私とメジはフィールドワーク先のムンバイの小学校で、貧困家庭から通う女の子たちのために英語のレッスンをしてほしい…と言われていた。
今回は、その「英語」を通してインドの社会について考えてみたい。
目次
・子どもたちが使うことば
・先生たちの英語レベルから透けて見えるN G O本部の思惑?
子どもたちが使うことば
そもそも、私とメジがフィールドワークで通っていた小学校は、
Marathi medium school(マラーティ語で教科を教える学校)
だった。
マラーティ語は、私がいたムンバイのある、マハラーシュトラ州の言語。
だから、小学校で出会った女の子たちの母語はマラーティ語。
そうは言っても、彼女たちはインドで多くの人が話すヒンディー語も、小学生にして既にほぼ理解していた。
(その理由は多分、T Vでもヒンディー語の番組がたくさんあるし、街中でもヒンディー語を話す人はたくさんいるから。きっと生活の中で自然に覚えたんだろう。インドはとにかく他言語社会で、2〜3言語話せる人は珍しくない。)
そんな彼女たちでも、英語に関しては別の次元の話だった。
女の子たちは、簡単な英語の挨拶や単語はけっこう知っていて、日本人よりも英語になじんでいた。

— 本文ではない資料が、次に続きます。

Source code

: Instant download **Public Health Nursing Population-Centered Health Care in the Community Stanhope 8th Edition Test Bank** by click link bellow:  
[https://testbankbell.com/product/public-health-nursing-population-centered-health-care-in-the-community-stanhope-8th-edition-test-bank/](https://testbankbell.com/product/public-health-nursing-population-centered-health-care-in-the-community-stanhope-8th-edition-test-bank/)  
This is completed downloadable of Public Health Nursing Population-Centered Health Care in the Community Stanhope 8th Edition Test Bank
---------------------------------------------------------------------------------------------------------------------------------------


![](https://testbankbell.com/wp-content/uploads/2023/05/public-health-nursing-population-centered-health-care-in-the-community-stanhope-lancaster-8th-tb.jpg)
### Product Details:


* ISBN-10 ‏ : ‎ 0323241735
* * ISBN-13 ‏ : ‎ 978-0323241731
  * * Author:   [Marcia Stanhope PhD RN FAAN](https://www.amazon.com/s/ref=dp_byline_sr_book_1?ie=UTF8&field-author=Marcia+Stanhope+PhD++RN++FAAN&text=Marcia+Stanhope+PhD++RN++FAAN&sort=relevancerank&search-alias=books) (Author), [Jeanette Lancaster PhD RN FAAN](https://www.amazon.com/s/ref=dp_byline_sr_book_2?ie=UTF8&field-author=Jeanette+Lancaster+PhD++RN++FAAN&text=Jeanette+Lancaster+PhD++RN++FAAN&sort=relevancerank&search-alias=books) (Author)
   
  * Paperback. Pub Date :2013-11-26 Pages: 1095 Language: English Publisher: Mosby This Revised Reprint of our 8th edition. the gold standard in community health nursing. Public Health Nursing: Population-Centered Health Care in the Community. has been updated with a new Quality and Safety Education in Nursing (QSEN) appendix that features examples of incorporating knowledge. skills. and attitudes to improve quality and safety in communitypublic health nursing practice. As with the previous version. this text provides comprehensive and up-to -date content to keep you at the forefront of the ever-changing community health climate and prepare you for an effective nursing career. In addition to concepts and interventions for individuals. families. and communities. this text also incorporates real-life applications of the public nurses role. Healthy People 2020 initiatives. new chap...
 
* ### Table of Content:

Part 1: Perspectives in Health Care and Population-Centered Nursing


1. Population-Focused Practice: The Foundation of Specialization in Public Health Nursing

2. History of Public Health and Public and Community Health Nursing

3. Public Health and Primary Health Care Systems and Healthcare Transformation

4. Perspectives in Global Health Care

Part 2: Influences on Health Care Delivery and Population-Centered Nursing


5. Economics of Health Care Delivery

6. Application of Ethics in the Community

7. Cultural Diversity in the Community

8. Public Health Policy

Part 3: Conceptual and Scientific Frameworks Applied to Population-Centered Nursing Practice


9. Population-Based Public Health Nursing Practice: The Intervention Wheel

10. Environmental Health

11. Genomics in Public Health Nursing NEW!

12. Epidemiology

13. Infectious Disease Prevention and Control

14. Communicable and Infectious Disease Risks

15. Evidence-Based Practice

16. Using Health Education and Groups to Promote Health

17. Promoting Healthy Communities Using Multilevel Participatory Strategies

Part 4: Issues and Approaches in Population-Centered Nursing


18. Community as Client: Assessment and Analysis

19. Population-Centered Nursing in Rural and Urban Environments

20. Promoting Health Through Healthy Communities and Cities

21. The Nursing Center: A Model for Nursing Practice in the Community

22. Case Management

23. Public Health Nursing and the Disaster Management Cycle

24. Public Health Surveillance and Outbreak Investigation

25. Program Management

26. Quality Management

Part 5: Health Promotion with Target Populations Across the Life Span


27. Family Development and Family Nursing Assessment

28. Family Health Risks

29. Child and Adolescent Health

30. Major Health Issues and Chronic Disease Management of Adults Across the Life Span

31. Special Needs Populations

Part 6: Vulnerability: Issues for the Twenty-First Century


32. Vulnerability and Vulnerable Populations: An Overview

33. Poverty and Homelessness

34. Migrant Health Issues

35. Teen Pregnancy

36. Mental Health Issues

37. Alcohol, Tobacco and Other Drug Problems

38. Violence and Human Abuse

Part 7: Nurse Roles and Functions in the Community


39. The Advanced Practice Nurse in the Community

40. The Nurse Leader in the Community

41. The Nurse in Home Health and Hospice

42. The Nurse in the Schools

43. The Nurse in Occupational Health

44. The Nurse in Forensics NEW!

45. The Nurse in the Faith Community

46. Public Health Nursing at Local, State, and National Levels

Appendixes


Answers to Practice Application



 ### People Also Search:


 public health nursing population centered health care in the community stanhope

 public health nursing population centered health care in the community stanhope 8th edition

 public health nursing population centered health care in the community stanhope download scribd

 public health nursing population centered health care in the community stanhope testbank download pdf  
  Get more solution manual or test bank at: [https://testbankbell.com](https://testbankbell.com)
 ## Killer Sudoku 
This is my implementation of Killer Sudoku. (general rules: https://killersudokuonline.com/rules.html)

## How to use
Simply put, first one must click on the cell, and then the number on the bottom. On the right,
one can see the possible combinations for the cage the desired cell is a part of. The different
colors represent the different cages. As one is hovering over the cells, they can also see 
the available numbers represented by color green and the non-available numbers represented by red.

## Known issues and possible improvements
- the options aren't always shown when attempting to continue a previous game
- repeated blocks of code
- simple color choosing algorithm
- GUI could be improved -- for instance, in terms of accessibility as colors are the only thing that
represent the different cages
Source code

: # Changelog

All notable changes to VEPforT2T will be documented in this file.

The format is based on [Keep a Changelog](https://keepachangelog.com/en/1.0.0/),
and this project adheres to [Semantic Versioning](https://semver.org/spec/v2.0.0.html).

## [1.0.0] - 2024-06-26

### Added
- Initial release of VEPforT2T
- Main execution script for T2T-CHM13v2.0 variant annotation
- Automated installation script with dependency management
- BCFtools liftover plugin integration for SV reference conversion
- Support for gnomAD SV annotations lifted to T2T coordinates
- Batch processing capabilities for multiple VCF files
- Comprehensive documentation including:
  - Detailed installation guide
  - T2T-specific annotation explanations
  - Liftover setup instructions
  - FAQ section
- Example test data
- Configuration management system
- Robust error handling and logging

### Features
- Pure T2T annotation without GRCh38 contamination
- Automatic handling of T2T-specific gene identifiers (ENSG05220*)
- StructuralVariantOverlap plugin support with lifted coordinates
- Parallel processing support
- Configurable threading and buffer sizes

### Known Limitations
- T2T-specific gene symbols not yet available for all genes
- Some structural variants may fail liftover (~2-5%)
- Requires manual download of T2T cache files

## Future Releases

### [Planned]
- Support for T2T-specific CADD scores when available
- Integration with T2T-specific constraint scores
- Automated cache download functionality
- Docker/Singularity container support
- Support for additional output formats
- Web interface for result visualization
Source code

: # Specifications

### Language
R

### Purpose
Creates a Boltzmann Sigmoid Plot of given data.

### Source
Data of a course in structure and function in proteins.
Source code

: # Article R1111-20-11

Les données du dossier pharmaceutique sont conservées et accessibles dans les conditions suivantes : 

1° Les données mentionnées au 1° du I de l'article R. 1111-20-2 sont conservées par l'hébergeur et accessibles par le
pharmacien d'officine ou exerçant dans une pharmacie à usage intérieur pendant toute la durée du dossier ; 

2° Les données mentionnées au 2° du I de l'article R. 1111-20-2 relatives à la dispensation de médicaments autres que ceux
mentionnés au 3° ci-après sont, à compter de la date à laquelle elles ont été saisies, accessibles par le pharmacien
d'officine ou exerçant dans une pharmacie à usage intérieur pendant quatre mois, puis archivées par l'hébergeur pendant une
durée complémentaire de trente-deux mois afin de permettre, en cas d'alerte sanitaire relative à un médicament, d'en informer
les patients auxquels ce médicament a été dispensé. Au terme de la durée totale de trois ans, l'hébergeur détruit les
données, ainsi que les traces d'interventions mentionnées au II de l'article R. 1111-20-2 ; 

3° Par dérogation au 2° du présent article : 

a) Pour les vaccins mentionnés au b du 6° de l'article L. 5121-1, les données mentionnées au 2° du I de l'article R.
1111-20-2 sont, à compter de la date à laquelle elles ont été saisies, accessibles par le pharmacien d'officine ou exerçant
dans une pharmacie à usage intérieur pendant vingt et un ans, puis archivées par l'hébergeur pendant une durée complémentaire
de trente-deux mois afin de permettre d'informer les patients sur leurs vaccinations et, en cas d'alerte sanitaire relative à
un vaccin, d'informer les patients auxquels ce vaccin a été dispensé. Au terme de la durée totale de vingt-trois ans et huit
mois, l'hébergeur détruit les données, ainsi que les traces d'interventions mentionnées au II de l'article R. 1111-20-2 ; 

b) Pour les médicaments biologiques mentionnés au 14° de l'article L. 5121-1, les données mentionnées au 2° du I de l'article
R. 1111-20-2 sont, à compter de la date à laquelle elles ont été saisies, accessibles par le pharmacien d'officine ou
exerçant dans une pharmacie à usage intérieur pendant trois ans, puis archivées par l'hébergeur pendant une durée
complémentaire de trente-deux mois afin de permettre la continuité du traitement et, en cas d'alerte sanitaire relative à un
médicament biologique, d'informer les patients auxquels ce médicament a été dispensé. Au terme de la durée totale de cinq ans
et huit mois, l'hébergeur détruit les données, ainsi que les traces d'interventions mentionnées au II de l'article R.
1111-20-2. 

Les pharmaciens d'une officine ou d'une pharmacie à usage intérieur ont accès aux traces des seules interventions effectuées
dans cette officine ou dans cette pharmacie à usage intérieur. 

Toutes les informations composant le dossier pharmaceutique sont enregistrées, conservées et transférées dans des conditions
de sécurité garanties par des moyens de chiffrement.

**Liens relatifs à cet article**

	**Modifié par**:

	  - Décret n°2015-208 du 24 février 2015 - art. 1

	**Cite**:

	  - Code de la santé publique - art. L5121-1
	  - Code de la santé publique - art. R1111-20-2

それでも、私とメジの英語レッスンの中で、英文を音読するのが苦手な子が多かった。英語は文法がヒンディー・マラーティとは違うし、綴りによって発音の仕方が全く変わってしまうから難しい。一方でムンバイでの生活はヒンディー・マラーティが使えればやっていける。
何か特別な教育…例えば塾(tuition class)や英語で教科を教える私立学校に行かなければ、子どもたちはなかなか英語を使えるようにならない。けれど、将来収入の良い仕事に就くには、英語が必要だ・・Nプロジェクトの英語レッスンには、そんな背景があったように思う。
先生たちの英語レベルから透けて見えるN G O本部の思惑?
実際のところ、そんな子どもたちに英語をサポートする立場のNプロジェクトの先生たちですら、英語をちゃんと使いこなせる人は稀だった。
例えば、N校に行ったとき何度か、他の学校からもNプロジェクトの先生たちが20〜30人くらい集まって(全員女性)、話したり事務作業をしていたことがあった。
でも、その中で英語が話せたのは20代くらいの先生一人だけ。
もちろん、私とメジが通ったN校・S校の先生たち(30〜40代)は4人ともほとんど英語が喋れなかった。
(だから、先生たちと私たちの意思疎通は、メジの慣れないヒンディー語頼み。ちなみに、メジの母語は彼女の生まれ故郷ナガランドの言葉。そしてメジと私の会話は英語。)
そんなふうに先生たちですら英語ができないのに、それで生徒たちの英語学習をサポートしろというのは、A財団の本部はどういう了見だったのだろう?
後で分かったことだけど、Nプロジェクトの先生たち自体、女の子たちと同じような貧困層、もしくはちょっとマシなくらいの暮らしの人たちだった。
先生たちの雇い主である財団は、なんで先生たちに英語教育をしないのか?
そもそも、なぜ英語のできる先生を雇わないのか?
と疑問に思った。
実際、少しは先生たちへの英語研修があったらしい。
一握りの有望な人たちのみ。
S校のプシュパ先生も、その研修に参加していた。(残念ながら、それでもプシュパ先生の英語もそんなにコミュニケーションできるレベルではなかったのだけれど。)
いろいろ考えていくと、資金が潤沢にあるように見えるA財団の事務所と、先生も英語のできないNプロジェクトの現場が対照的に見えてくる。
Nプロジェクトの先生(コミュニティ・アクティビスト)になるには、書類審査と算数・英語のペーパーテストがあると聞いた。しかし、先生たちの実情を見た限りでは、英語のテストに関してはあまりレベルは高くなさそうだ。
A財団は、もっとプロジェクトの先生たちの教育に時間とお金をかけてもいいんじゃないかなと思った。あと、先生の数も増やしていい。子ども40〜50人に対して先生2人じゃ、正直足りてない。
でもその反面、インド人はしたたかだから、もしNプロジェクトの先生たちが英語を喋れるくらいの実力が付いたら、彼女たちはもっとお給料の良い仕事に流れてしまうのかも・・と想像したりもする。
(Nプロジェクトの先生のお給料は知らないけれど、きっと安いと思う。そして、お給料が安いから英語が喋れるような人材は寄ってこないのかも・・。)
財団、N G Oの話に関しては、いろいろと憶測ばかりの話になってしまったけれど、実際はどうなのでしょう。
結局のところ、英語が話せる人ほど、その家の経済力が高い傾向にあるんだろうな・・というお話でした。
蛇足。
今回のタイトルの「英語力=そのお家の経済力?」が当てはまらない人たちもインドにはいる。
それは、もともと英語が母語の人たち(コミュニティ)。
キリスト教徒の一部や、イラン系のゾロアスター教の人たちがそう。
こういう人たちは、家庭の経済力に関わらず、初めから英語が話せる。